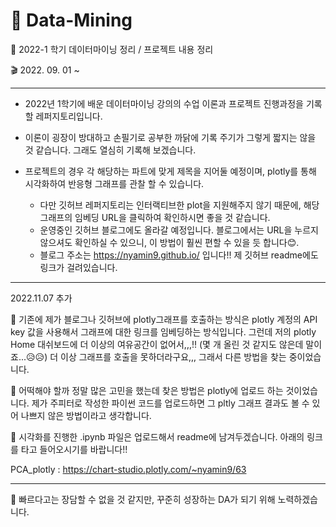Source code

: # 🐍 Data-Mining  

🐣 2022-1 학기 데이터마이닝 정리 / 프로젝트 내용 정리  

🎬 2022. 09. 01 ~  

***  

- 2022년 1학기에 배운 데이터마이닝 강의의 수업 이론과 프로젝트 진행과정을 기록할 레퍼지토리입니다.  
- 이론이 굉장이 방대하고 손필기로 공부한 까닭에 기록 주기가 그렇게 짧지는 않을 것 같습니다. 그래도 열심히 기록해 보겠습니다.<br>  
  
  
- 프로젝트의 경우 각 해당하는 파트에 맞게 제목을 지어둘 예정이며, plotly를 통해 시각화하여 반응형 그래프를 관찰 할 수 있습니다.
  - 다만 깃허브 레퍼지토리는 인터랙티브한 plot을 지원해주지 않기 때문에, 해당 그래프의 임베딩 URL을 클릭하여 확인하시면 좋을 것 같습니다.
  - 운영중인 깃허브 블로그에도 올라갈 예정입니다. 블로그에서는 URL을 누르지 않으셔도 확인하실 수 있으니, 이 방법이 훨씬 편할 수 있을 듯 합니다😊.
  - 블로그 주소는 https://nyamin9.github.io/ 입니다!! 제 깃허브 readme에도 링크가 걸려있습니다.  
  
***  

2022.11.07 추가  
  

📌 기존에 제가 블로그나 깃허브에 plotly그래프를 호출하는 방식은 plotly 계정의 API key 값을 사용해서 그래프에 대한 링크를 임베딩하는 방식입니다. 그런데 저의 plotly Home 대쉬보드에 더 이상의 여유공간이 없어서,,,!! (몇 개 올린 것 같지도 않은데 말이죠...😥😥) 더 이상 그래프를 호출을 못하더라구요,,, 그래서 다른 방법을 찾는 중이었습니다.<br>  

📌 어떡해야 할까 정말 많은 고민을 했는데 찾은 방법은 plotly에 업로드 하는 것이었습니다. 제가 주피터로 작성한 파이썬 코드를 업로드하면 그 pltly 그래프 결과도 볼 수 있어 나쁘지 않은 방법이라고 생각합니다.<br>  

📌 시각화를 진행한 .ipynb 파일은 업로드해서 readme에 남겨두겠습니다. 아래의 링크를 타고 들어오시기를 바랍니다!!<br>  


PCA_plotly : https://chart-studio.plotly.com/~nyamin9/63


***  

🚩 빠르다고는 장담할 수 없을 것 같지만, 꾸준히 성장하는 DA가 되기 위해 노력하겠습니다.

********************

__What is required__. Begin at the first line of the entries above and return each line exactly, stopping after the line that contains "- 프로젝트의 경우 각". Pictures do not belong in the copy.

__Answer to this exercise__.
Source code

: # 🐍 Data-Mining  

🐣 2022-1 학기 데이터마이닝 정리 / 프로젝트 내용 정리  

🎬 2022. 09. 01 ~  

***  

- 2022년 1학기에 배운 데이터마이닝 강의의 수업 이론과 프로젝트 진행과정을 기록할 레퍼지토리입니다.  
- 이론이 굉장이 방대하고 손필기로 공부한 까닭에 기록 주기가 그렇게 짧지는 않을 것 같습니다. 그래도 열심히 기록해 보겠습니다.<br>  
  
  
- 프로젝트의 경우 각 해당하는 파트에 맞게 제목을 지어둘 예정이며, plotly를 통해 시각화하여 반응형 그래프를 관찰 할 수 있습니다.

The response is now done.